Assets and interest are growing, but education gap persists as holdouts cite concerns
While the appeal of responsible investing has been growing clearer, it will still take a while for people to fully embrace the ESG movement as advisors continue to show signs of hesitation.
“As more financial advisers around the country consider whether to discuss more ESG investing with their clients, they do have some concerns,” reported the Wall Street Journal.
One such advisor is Mike Windle of Michigan-based Custom Wealth Solutions, who told the Journal that he believes sustainable investing will be familiar to many more wealth managers in the coming years. He began offering a portfolio of socially responsible and environmentally friendly ETFs in February; the same month, he gave his first presentation to clients on sustainable investing.

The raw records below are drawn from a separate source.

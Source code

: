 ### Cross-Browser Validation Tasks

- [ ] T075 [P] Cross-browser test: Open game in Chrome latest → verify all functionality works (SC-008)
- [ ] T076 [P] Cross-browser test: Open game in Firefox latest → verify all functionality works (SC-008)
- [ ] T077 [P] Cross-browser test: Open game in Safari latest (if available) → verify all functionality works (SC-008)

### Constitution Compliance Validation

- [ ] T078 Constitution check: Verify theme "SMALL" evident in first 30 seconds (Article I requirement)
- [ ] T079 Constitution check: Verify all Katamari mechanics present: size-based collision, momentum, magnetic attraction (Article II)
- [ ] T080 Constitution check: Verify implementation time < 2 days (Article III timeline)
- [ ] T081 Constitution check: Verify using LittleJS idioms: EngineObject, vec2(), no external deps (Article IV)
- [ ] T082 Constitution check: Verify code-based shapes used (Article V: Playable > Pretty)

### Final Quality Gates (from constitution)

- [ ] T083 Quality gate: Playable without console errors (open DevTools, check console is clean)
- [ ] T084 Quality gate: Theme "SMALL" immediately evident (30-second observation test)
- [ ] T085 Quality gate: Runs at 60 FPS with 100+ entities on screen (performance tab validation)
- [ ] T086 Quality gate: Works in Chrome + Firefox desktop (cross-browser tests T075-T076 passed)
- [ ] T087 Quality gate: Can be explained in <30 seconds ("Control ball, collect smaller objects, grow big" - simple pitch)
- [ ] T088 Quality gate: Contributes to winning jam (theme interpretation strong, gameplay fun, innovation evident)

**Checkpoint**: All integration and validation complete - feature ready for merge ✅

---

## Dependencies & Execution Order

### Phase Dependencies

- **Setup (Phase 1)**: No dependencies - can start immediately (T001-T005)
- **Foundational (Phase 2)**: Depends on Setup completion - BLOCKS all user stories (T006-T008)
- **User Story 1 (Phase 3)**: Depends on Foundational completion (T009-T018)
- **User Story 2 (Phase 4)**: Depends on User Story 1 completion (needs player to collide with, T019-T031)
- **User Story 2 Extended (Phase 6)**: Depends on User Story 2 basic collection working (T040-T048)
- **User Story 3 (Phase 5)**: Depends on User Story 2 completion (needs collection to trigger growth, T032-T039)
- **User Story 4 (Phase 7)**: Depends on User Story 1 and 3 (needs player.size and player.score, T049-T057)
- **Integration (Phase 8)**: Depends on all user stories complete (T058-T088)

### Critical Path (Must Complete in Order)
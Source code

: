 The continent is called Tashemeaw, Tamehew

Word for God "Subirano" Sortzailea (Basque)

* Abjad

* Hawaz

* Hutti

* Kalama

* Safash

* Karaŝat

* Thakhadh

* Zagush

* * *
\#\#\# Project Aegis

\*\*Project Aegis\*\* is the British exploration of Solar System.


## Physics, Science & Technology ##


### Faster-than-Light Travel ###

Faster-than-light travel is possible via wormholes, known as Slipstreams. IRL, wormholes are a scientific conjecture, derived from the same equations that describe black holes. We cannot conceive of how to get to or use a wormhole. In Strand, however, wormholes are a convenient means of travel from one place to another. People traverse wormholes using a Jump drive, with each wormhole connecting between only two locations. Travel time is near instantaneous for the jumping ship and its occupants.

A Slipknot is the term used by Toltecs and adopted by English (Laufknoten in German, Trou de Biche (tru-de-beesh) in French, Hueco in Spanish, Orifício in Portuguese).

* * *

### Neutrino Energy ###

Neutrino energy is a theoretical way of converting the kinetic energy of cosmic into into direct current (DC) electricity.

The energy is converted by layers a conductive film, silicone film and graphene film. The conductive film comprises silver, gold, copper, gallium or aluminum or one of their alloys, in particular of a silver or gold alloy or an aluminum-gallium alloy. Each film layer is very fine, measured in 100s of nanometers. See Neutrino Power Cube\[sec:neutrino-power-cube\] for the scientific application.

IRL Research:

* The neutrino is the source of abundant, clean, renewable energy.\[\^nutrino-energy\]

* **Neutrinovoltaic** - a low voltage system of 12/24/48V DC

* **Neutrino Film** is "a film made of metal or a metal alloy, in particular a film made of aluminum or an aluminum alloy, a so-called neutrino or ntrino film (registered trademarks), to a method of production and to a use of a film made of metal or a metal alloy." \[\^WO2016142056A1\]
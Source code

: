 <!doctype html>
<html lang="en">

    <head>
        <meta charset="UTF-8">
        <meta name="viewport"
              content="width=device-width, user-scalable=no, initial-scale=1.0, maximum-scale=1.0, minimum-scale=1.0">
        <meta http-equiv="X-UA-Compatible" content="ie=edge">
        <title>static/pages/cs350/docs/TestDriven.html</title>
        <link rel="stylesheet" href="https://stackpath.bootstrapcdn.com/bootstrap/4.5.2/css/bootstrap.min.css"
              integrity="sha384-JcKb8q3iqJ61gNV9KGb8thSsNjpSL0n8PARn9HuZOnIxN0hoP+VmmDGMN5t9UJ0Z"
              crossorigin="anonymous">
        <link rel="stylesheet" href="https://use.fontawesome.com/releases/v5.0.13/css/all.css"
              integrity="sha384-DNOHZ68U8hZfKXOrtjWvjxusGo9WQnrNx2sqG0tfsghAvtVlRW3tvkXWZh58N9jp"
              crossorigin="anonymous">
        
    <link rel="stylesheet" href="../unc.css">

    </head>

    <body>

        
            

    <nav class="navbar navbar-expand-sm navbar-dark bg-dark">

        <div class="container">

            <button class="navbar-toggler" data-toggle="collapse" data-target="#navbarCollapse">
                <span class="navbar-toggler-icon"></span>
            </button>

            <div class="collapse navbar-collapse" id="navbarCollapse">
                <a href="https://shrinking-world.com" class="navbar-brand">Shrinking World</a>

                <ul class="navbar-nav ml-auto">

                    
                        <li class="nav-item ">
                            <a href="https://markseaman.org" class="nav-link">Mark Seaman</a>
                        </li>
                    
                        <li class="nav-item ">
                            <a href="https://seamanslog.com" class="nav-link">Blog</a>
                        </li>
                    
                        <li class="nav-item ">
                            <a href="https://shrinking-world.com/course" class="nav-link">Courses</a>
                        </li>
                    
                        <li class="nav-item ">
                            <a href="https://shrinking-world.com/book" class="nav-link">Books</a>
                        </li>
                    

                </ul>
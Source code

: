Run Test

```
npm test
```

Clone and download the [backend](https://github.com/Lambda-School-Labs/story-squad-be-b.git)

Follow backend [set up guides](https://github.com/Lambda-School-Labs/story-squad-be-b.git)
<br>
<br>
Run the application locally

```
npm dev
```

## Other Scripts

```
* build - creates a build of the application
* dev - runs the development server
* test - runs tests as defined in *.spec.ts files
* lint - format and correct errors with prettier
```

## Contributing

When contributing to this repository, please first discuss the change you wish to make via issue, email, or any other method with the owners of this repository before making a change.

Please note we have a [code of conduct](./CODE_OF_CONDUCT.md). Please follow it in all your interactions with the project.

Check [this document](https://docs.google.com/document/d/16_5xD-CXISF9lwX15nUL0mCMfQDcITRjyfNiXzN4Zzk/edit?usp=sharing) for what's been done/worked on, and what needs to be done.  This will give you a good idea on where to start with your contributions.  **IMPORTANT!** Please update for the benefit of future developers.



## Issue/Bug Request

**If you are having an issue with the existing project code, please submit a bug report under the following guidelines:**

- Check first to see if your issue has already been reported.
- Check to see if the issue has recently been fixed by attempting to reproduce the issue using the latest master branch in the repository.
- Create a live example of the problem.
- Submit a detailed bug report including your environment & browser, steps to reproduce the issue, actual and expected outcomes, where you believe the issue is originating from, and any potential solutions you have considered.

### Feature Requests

Windle reported that most clients were less concerned with the “moral standings” of their investments than with high fees and decreased financial returns. Citing research from global intelligence firm ETFGI, the Journal said that U.S.-listed ESG ETFs had an average asset-weighted expense ratio of 0.31%, compared to 0.21% for their non-ESG peers.
He also had misgivings about the performance records of sustainable funds, particularly the majority that launched in just the past five years. “If you average 2% or 3% or 4% less a year for the next 20 years, that’s make or break,” he said, emphasizing the need to satisfy clients’ retirement-planning needs.
Like many other non-believers, Windle expressed doubts over whether sustainable funds delivered the social impact they promise investors. The “highly competitive” corporate world, he argued, would push likely push fund companies to offer funds whose underlying holdings don’t align perfectly with unitholders’ values.
Despite that, other firms and advisors are rushing in. Kaplan Inc.’s College for Financial Planning and US SIF developed the chartered socially responsible investing counselor (CSRIC) designation and introduced it in the U.S. in late 2018. Bank of America, which first provided its advisors with ESG training in 2015, introduced them to the CSRIC training course last year; as of September, a reported 63% of them were incorporating sustainable and impact investing in their practice.
Deutsche Bank is making similar moves in its wealth management arm. Aside from including more sustainable investments in its shelf of recommended funds, it’s putting its advisors through a basic online ESG course, with a certification for more-advanced topics — a necessary credential for clients who need reassurance through conversations on green investing.
“The main reason to have these conversations with clients is honestly that clients who are not informed or educated will get left behind,” said Lavanya Chari, head of global products and solutions at Deutsche Bank Wealth Management. “I genuinely believe that clients who do not jump on the bandwagon in the next five years will actually suffer in terms of financial returns.”
According to figures from Morningstar, 30% of large-cap sustainable funds in the U.S. outdid the S&P 500 last year, compared to 22% for large-cap funds in general.